Nationality in border areas can be a somewhat undecidable issue in some cases, I guess; I felt this quite strongly when the boatman said about the Albanian fishermen: "THEY WERE GREEKS UNTIL 1922". (For those who may not know about this, there was a minor land exchange between Greece and Albania in 1922, with Greece gaining some territory across the straits from Corfu in return for Albania's increased access to Great Prespa.)

Upon returning to Psarades, I found out that it was sort of a big day for the village: loud-speakers were calling everybody to the community's office for a quick medical exam--a doctor was visiting! That couple of unspecified nationality I had seen at a Florina restaurant a couple of days ago was also there, selling all kinds of contraband out of their van--that was the only occasion I saw policemen in the village, rather interested, in a friendly manner, in the merchandise. Finally, an itinerant fruit merchant was doing good business around noon; he comes to Psarades twice per week--this is better than the bus from Florina, which comes only on Tuesdays.
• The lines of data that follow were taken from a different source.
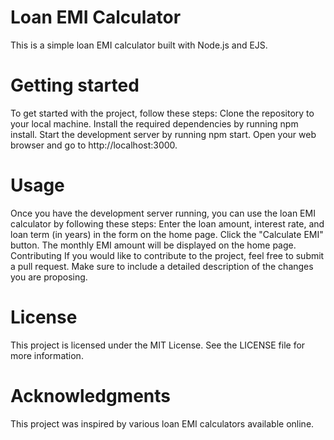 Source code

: # Loan EMI Calculator
This is a simple loan EMI calculator built with Node.js and EJS.
# Getting started
To get started with the project, follow these steps:
Clone the repository to your local machine.
Install the required dependencies by running npm install.
Start the development server by running npm start.
Open your web browser and go to http://localhost:3000.
# Usage
Once you have the development server running, you can use the loan EMI calculator by following these steps:
Enter the loan amount, interest rate, and loan term (in years) in the form on the home page.
Click the "Calculate EMI" button.
The monthly EMI amount will be displayed on the home page.
Contributing
If you would like to contribute to the project, feel free to submit a pull request. Make sure to include a detailed description of the changes you are proposing.

# License
This project is licensed under the MIT License. See the LICENSE file for more information.

# Acknowledgments
This project was inspired by various loan EMI calculators available online.
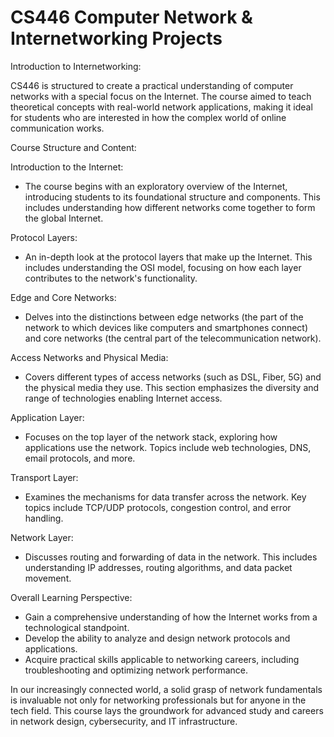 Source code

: # CS446 Computer Network & Internetworking Projects
Introduction to Internetworking:

CS446 is structured to create a practical understanding of computer networks with a special focus on the Internet. The course aimed to teach theoretical concepts with real-world network applications, making it ideal for students who are interested in how the complex world of online communication works.

Course Structure and Content:

Introduction to the Internet:
  - The course begins with an exploratory overview of the Internet, introducing students to its foundational structure and components. This includes understanding how different networks come together to form the global Internet.
    
Protocol Layers:
  - An in-depth look at the protocol layers that make up the Internet. This includes understanding the OSI model, focusing on how each layer contributes to the network's functionality.

Edge and Core Networks:
  - Delves into the distinctions between edge networks (the part of the network to which devices like computers and smartphones connect) and core networks (the central part of the telecommunication network).

Access Networks and Physical Media:
  - Covers different types of access networks (such as DSL, Fiber, 5G) and the physical media they use. This section emphasizes the diversity and range of technologies enabling Internet access.

Application Layer:
  - Focuses on the top layer of the network stack, exploring how applications use the network. Topics include web technologies, DNS, email protocols, and more.

Transport Layer:
  - Examines the mechanisms for data transfer across the network. Key topics include TCP/UDP protocols, congestion control, and error handling.

Network Layer:
  - Discusses routing and forwarding of data in the network. This includes understanding IP addresses, routing algorithms, and data packet movement.

Overall Learning Perspective:
  - Gain a comprehensive understanding of how the Internet works from a technological standpoint.
  - Develop the ability to analyze and design network protocols and applications.
- Acquire practical skills applicable to networking careers, including troubleshooting and optimizing network performance.

In our increasingly connected world, a solid grasp of network fundamentals is invaluable not only for networking professionals but for anyone in the tech field. This course lays the groundwork for advanced study and careers in network design, cybersecurity, and IT infrastructure.
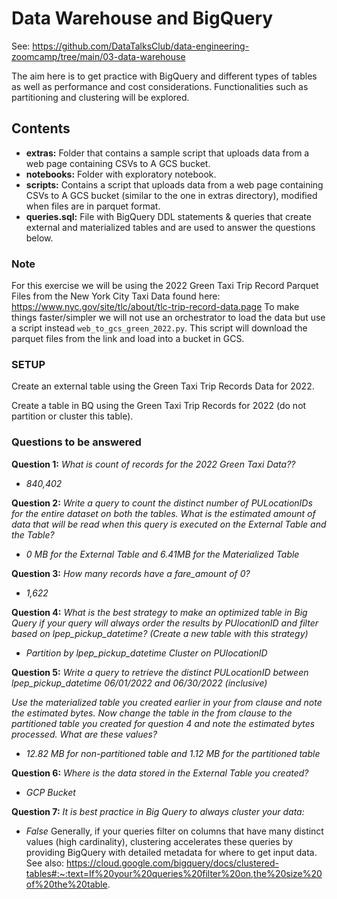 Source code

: # Data Warehouse and BigQuery

See: https://github.com/DataTalksClub/data-engineering-zoomcamp/tree/main/03-data-warehouse

The aim here is to get practice with BigQuery and different types of tables as well as performance and cost considerations. Functionalities such as partitioning and clustering will be explored.

## Contents

- **extras:** Folder that contains a sample script that uploads data from a web page containing CSVs to A GCS bucket.
- **notebooks:** Folder with exploratory notebook.
- **scripts:** Contains a script that uploads data from a web page containing CSVs to A GCS bucket (similar to the one in extras directory), modified when files are in parquet format.
- **queries.sql:** File with BigQuery DDL statements & queries that create external and materialized tables and are used to answer the questions below.

### Note 

For this exercise we will be using the 2022 Green Taxi Trip Record Parquet Files from the New York City Taxi Data found here:
https://www.nyc.gov/site/tlc/about/tlc-trip-record-data.page
To make things faster/simpler we will not use an orchestrator to load the data but use a script instead `web_to_gcs_green_2022.py`.
This script will download the parquet files from the link and load into a bucket in GCS.


### SETUP
Create an external table using the Green Taxi Trip Records Data for 2022.

Create a table in BQ using the Green Taxi Trip Records for 2022 (do not partition or cluster this table).

### Questions to be answered

**Question 1:** *What is count of records for the 2022 Green Taxi Data??*

- *840,402*

**Question 2:** *Write a query to count the distinct number of PULocationIDs for the entire dataset on both the tables.*
*What is the estimated amount of data that will be read when this query is executed on the External Table and the Table?*

- *0 MB for the External Table and 6.41MB for the Materialized Table*

**Question 3:** *How many records have a fare_amount of 0?*

- *1,622*

**Question 4:** *What is the best strategy to make an optimized table in Big Query if your query will always order the results by PUlocationID and filter based on lpep_pickup_datetime? (Create a new table with this strategy)*

- *Partition by lpep_pickup_datetime Cluster on PUlocationID*

**Question 5:** *Write a query to retrieve the distinct PULocationID between lpep_pickup_datetime 06/01/2022 and 06/30/2022 (inclusive)*

*Use the materialized table you created earlier in your from clause and note the estimated bytes. Now change the table in the from clause to the partitioned table you created for question 4 and note the estimated bytes processed. What are these values?*

- *12.82 MB for non-partitioned table and 1.12 MB for the partitioned table*

**Question 6:** *Where is the data stored in the External Table you created?*

- *GCP Bucket*

**Question 7:** *It is best practice in Big Query to always cluster your data:*

- *False* Generally, if your queries filter on columns that have many distinct values (high cardinality), clustering accelerates these queries by providing BigQuery with detailed metadata for where to get input data.
See also: https://cloud.google.com/bigquery/docs/clustered-tables#:~:text=If%20your%20queries%20filter%20on,the%20size%20of%20the%20table.
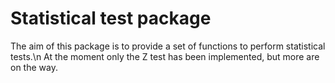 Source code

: # Statistical test package

The aim of this package is to provide a set of functions to perform statistical tests.\n
At the moment only the Z test has been implemented, but more are on the way.

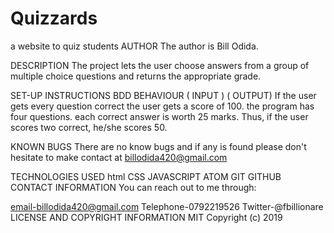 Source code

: # Quizzards
a website to quiz students
AUTHOR
The author is Bill Odida.

DESCRIPTION
The project lets the user choose answers from a group of multiple choice questions and returns the appropriate grade. 

SET-UP INSTRUCTIONS
BDD
BEHAVIOUR ( INPUT ) ( OUTPUT)
If the user gets every question correct the user gets a score of 100. 
the program has four questions. each correct answer is worth 25 marks.
Thus, if the user scores two correct, he/she scores 50.

KNOWN BUGS
There are no know bugs and if any is found please don't hesitate to make contact at billodida420@gmail.com

TECHNOLOGIES USED
html
CSS
JAVASCRIPT
ATOM
GIT
GITHUB
CONTACT INFORMATION
You can reach out to me through:

email-billodida420@gmail.com
Telephone-0792219526
Twitter-@fbillionare
LICENSE AND COPYRIGHT INFORMATION
MIT Copyright (c) 2019

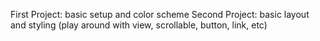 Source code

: First Project: basic setup and color scheme
Second Project: basic layout and styling (play around with view, scrollable, button, link, etc)
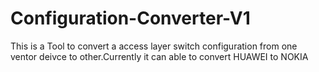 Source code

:# Configuration-Converter-V1
This is a Tool to convert a access layer switch configuration from one ventor deivce to other.Currently it can able to convert HUAWEI to NOKIA 
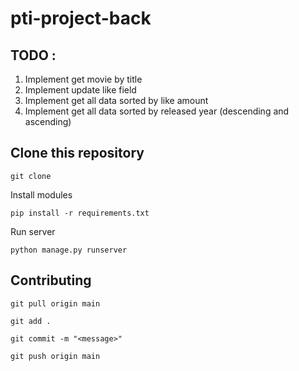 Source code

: ﻿# pti-project-back

## TODO :

1. Implement get movie by title
2. Implement update like field
3. Implement get all data sorted by like amount
4. Implement get all data sorted by released year (descending and ascending)

## Clone this repository

`git clone`

Install modules

`pip install -r requirements.txt`

Run server

`python manage.py runserver`

## Contributing

`git pull origin main`

`git add .`

`git commit -m "<message>"`

`git push origin main`

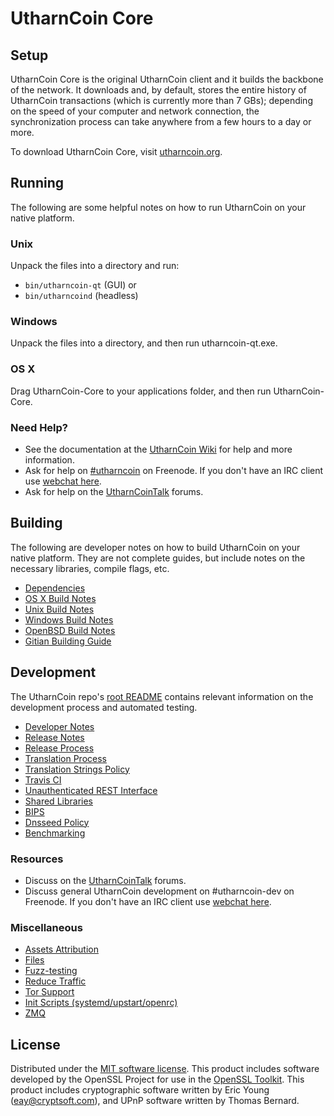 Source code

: UtharnCoin Core
=============

Setup
---------------------
UtharnCoin Core is the original UtharnCoin client and it builds the backbone of the network. It downloads and, by default, stores the entire history of UtharnCoin transactions (which is currently more than 7 GBs); depending on the speed of your computer and network connection, the synchronization process can take anywhere from a few hours to a day or more.

To download UtharnCoin Core, visit [utharncoin.org](https://utharncoin.org).

Running
---------------------
The following are some helpful notes on how to run UtharnCoin on your native platform.

### Unix

Unpack the files into a directory and run:

- `bin/utharncoin-qt` (GUI) or
- `bin/utharncoind` (headless)

### Windows

Unpack the files into a directory, and then run utharncoin-qt.exe.

### OS X

Drag UtharnCoin-Core to your applications folder, and then run UtharnCoin-Core.

### Need Help?

* See the documentation at the [UtharnCoin Wiki](https://utharncoin.info/)
for help and more information.
* Ask for help on [#utharncoin](http://webchat.freenode.net?channels=utharncoin) on Freenode. If you don't have an IRC client use [webchat here](http://webchat.freenode.net?channels=utharncoin).
* Ask for help on the [UtharnCoinTalk](https://utharncointalk.io/) forums.

Building
---------------------
The following are developer notes on how to build UtharnCoin on your native platform. They are not complete guides, but include notes on the necessary libraries, compile flags, etc.

- [Dependencies](dependencies.md)
- [OS X Build Notes](build-osx.md)
- [Unix Build Notes](build-unix.md)
- [Windows Build Notes](build-windows.md)
- [OpenBSD Build Notes](build-openbsd.md)
- [Gitian Building Guide](gitian-building.md)

Development
---------------------
The UtharnCoin repo's [root README](/README.md) contains relevant information on the development process and automated testing.

- [Developer Notes](developer-notes.md)
- [Release Notes](release-notes.md)
- [Release Process](release-process.md)
- [Translation Process](translation_process.md)
- [Translation Strings Policy](translation_strings_policy.md)
- [Travis CI](travis-ci.md)
- [Unauthenticated REST Interface](REST-interface.md)
- [Shared Libraries](shared-libraries.md)
- [BIPS](bips.md)
- [Dnsseed Policy](dnsseed-policy.md)
- [Benchmarking](benchmarking.md)

### Resources
* Discuss on the [UtharnCoinTalk](https://utharncointalk.io/) forums.
* Discuss general UtharnCoin development on #utharncoin-dev on Freenode. If you don't have an IRC client use [webchat here](http://webchat.freenode.net/?channels=utharncoin-dev).

### Miscellaneous
- [Assets Attribution](assets-attribution.md)
- [Files](files.md)
- [Fuzz-testing](fuzzing.md)
- [Reduce Traffic](reduce-traffic.md)
- [Tor Support](tor.md)
- [Init Scripts (systemd/upstart/openrc)](init.md)
- [ZMQ](zmq.md)

License
---------------------
Distributed under the [MIT software license](/COPYING).
This product includes software developed by the OpenSSL Project for use in the [OpenSSL Toolkit](https://www.openssl.org/). This product includes
cryptographic software written by Eric Young ([eay@cryptsoft.com](mailto:eay@cryptsoft.com)), and UPnP software written by Thomas Bernard.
(Memories from a trip through Northwestern Greece, July 1992)

[Posted on soc.culture.greek in April 1993]

"The (Prespa) basin seems to hide in it all the events that took place there from Samuel's times through the years of the Greek Civil War, yet it does not easily expose them to the careless visitor, who might simply be dazzled by the beauty of the landscape."

(From: "Prespa monuments", by D. Eugenidou, I. Kanonidis, A. Papazotos, Greek Ministry of Civilization, 1991.)